** PROBLEM TO WORK ON **
The lines to copy from the data below are those that hold the string "cada".

** Records from a collection **
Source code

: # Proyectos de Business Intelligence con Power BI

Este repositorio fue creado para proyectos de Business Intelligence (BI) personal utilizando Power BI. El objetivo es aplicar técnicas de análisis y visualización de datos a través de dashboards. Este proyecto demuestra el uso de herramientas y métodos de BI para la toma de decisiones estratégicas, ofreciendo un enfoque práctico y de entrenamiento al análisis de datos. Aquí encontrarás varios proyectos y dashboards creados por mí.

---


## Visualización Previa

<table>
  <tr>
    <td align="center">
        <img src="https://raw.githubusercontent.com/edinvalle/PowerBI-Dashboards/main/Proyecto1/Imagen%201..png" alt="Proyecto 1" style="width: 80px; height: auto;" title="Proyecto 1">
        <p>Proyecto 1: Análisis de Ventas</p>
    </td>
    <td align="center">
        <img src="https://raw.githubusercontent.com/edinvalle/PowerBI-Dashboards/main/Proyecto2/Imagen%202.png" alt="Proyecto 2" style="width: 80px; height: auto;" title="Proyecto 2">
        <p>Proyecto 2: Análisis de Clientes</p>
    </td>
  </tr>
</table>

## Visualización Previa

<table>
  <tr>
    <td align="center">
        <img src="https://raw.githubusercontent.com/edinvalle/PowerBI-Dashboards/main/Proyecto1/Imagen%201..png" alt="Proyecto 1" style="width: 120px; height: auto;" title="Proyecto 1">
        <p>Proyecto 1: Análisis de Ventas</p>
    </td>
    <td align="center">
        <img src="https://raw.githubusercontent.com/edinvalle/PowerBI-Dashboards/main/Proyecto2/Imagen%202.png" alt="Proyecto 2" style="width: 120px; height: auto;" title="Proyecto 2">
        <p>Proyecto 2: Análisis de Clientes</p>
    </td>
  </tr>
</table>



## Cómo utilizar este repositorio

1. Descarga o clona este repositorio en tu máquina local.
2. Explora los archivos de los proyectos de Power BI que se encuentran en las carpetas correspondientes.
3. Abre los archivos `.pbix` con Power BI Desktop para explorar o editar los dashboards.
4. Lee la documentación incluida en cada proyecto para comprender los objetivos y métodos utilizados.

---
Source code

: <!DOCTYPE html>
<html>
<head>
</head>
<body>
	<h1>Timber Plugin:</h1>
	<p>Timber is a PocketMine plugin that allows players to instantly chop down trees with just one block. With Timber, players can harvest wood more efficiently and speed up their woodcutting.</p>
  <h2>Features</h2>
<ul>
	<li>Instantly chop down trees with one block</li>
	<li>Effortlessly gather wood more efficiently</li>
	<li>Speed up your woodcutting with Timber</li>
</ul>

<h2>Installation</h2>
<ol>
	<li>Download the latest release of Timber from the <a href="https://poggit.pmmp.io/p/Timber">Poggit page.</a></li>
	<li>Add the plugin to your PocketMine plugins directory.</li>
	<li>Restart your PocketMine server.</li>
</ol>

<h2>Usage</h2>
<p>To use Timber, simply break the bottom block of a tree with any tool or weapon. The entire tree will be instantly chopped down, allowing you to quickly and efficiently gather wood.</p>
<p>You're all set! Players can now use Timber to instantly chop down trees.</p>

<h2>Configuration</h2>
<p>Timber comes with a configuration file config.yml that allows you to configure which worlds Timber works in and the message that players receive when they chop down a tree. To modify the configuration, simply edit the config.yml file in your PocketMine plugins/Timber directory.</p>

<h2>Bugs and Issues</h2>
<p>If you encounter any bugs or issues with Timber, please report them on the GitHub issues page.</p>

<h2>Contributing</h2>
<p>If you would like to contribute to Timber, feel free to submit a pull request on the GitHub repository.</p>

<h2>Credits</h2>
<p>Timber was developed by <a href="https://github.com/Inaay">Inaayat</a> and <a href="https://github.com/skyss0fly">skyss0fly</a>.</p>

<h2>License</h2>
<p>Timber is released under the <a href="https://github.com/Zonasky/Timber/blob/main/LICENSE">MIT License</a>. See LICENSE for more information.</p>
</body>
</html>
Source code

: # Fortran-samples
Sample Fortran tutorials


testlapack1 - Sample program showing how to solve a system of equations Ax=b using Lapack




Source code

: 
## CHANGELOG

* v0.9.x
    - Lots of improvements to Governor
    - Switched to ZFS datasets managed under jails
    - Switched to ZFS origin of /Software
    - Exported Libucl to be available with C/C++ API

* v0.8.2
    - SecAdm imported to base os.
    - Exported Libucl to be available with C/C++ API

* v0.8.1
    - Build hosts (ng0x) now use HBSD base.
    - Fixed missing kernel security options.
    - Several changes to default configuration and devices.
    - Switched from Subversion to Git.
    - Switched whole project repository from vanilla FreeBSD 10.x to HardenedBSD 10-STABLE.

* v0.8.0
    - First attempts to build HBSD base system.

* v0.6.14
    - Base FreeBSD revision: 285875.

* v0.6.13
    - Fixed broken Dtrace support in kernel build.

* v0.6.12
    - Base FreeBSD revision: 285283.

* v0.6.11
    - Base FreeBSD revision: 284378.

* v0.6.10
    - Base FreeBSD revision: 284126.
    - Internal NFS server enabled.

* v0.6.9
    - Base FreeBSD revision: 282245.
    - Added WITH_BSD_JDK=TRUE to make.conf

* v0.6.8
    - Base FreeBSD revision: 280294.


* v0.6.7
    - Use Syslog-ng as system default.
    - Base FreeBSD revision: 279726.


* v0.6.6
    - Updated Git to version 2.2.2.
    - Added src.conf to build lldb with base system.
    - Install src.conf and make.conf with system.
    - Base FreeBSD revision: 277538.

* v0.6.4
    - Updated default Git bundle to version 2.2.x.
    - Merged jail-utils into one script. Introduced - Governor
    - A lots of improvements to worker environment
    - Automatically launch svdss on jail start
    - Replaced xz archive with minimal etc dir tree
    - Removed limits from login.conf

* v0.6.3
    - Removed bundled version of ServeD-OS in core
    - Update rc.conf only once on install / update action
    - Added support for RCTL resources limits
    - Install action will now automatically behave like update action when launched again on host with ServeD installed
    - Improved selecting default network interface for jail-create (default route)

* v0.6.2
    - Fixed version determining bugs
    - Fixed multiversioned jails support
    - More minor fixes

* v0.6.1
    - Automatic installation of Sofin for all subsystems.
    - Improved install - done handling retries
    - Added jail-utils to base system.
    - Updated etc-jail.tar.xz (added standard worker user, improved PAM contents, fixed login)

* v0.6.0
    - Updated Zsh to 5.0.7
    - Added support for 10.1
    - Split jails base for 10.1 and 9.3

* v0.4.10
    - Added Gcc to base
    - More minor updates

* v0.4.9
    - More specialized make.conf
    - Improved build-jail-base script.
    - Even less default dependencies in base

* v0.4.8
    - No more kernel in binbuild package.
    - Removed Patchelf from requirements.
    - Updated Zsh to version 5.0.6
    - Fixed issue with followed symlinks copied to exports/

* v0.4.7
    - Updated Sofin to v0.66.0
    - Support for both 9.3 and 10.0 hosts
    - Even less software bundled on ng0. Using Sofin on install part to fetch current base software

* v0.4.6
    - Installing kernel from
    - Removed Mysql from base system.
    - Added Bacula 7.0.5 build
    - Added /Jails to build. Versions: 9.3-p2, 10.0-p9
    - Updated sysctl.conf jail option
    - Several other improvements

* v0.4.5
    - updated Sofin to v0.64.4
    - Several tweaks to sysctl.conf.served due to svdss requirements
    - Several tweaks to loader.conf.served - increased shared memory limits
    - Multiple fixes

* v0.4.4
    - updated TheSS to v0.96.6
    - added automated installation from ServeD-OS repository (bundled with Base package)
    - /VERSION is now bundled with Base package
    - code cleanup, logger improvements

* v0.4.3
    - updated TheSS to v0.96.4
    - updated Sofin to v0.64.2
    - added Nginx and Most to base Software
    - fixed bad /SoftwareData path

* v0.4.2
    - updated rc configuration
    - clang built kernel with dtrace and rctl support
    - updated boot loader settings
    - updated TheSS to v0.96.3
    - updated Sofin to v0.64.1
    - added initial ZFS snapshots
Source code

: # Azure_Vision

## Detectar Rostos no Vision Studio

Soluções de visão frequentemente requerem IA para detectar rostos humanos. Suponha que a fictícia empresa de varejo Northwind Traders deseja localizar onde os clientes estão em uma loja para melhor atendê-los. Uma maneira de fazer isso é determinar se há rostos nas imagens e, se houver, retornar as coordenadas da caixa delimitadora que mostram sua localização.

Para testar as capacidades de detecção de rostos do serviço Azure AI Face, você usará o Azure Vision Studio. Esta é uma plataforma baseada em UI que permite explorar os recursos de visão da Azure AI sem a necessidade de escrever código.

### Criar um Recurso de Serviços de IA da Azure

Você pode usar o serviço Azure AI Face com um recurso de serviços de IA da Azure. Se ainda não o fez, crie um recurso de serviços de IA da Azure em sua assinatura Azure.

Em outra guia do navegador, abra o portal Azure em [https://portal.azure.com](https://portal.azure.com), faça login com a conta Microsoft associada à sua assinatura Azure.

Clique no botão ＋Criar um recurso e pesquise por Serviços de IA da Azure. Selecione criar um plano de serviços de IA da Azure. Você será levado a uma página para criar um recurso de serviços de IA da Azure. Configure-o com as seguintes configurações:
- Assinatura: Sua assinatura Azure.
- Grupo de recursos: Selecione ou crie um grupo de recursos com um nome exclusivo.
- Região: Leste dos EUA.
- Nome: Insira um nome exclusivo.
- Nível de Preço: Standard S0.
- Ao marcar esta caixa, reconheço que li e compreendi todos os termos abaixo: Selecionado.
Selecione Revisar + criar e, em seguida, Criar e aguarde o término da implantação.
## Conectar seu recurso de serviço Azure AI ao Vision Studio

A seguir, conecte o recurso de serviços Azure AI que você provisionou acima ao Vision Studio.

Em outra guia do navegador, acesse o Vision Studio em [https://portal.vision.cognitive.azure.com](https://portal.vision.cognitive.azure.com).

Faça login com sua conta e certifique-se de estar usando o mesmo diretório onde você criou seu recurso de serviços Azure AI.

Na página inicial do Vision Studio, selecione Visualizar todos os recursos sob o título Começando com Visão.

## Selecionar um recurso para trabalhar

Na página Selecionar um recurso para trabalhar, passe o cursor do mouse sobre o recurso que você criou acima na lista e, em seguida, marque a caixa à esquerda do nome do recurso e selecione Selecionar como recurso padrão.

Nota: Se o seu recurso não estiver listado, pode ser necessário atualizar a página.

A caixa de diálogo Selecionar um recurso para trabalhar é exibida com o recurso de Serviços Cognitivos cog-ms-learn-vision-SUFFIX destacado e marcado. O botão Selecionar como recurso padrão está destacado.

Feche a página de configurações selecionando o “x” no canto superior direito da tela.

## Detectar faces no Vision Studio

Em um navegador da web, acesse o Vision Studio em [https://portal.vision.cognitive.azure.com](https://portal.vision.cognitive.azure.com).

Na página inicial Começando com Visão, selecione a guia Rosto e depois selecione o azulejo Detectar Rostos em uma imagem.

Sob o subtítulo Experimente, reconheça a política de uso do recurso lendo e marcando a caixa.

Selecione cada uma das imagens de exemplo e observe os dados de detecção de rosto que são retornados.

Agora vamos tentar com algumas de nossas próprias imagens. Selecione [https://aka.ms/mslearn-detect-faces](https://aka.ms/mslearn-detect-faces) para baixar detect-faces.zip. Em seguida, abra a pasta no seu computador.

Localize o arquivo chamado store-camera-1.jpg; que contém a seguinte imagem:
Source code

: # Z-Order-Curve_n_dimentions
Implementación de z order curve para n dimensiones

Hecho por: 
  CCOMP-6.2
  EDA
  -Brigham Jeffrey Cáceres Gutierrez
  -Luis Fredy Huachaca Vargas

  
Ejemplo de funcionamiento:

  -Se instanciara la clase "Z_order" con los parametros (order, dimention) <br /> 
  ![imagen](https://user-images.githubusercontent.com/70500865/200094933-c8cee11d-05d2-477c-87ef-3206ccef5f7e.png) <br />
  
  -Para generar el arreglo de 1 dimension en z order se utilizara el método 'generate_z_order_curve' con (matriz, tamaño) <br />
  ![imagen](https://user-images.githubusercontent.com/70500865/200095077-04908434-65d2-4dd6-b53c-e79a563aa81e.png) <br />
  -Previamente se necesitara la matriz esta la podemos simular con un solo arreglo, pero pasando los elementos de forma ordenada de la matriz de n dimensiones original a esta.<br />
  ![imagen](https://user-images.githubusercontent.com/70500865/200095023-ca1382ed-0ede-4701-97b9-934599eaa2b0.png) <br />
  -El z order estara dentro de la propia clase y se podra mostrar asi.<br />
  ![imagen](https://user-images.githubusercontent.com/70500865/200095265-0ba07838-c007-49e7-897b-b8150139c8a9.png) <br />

** SOLVED PROBLEM **
4. Lee la documentación incluida en cada proyecto para comprender los objetivos y métodos utilizados.
Selecione cada uma das imagens de exemplo e observe os dados de detecção de rosto que são retornados.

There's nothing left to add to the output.